■ **PROBLEM DESCRIPTION**: Each record below needs to be retyped exactly.

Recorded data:
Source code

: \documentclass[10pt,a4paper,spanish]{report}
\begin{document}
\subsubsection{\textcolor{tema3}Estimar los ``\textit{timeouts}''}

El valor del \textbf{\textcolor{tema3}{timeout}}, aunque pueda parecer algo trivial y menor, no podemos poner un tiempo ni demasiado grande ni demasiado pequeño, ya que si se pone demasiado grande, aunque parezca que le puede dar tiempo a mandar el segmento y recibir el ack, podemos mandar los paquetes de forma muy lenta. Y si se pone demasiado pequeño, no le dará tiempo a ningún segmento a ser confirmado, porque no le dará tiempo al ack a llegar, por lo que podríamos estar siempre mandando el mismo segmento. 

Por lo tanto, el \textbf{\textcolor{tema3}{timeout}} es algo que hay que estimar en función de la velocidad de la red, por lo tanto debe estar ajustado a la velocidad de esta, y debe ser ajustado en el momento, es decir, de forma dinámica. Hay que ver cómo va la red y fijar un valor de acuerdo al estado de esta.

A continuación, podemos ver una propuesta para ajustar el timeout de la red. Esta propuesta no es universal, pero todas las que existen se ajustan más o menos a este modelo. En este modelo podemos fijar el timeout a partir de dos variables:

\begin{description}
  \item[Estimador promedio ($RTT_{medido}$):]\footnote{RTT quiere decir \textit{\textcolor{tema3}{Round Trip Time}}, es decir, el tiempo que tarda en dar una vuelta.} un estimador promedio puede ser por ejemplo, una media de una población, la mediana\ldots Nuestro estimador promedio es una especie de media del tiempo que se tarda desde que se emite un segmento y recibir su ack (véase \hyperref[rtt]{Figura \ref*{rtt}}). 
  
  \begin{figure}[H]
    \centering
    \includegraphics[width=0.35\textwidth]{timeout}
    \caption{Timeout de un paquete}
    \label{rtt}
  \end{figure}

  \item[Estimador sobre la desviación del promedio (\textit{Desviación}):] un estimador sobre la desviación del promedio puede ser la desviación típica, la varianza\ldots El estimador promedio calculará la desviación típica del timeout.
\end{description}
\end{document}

■ **ANSWER BELOW**:
Source code

: \documentclass[10pt,a4paper,spanish]{report}
\begin{document}
\subsubsection{\textcolor{tema3}Estimar los ``\textit{timeouts}''}

El valor del \textbf{\textcolor{tema3}{timeout}}, aunque pueda parecer algo trivial y menor, no podemos poner un tiempo ni demasiado grande ni demasiado pequeño, ya que si se pone demasiado grande, aunque parezca que le puede dar tiempo a mandar el segmento y recibir el ack, podemos mandar los paquetes de forma muy lenta. Y si se pone demasiado pequeño, no le dará tiempo a ningún segmento a ser confirmado, porque no le dará tiempo al ack a llegar, por lo que podríamos estar siempre mandando el mismo segmento. 

Por lo tanto, el \textbf{\textcolor{tema3}{timeout}} es algo que hay que estimar en función de la velocidad de la red, por lo tanto debe estar ajustado a la velocidad de esta, y debe ser ajustado en el momento, es decir, de forma dinámica. Hay que ver cómo va la red y fijar un valor de acuerdo al estado de esta.

A continuación, podemos ver una propuesta para ajustar el timeout de la red. Esta propuesta no es universal, pero todas las que existen se ajustan más o menos a este modelo. En este modelo podemos fijar el timeout a partir de dos variables:

\begin{description}
  \item[Estimador promedio ($RTT_{medido}$):]\footnote{RTT quiere decir \textit{\textcolor{tema3}{Round Trip Time}}, es decir, el tiempo que tarda en dar una vuelta.} un estimador promedio puede ser por ejemplo, una media de una población, la mediana\ldots Nuestro estimador promedio es una especie de media del tiempo que se tarda desde que se emite un segmento y recibir su ack (véase \hyperref[rtt]{Figura \ref*{rtt}}). 
  
  \begin{figure}[H]
    \centering
    \includegraphics[width=0.35\textwidth]{timeout}
    \caption{Timeout de un paquete}
    \label{rtt}
  \end{figure}

  \item[Estimador sobre la desviación del promedio (\textit{Desviación}):] un estimador sobre la desviación del promedio puede ser la desviación típica, la varianza\ldots El estimador promedio calculará la desviación típica del timeout.
\end{description}
\end{document}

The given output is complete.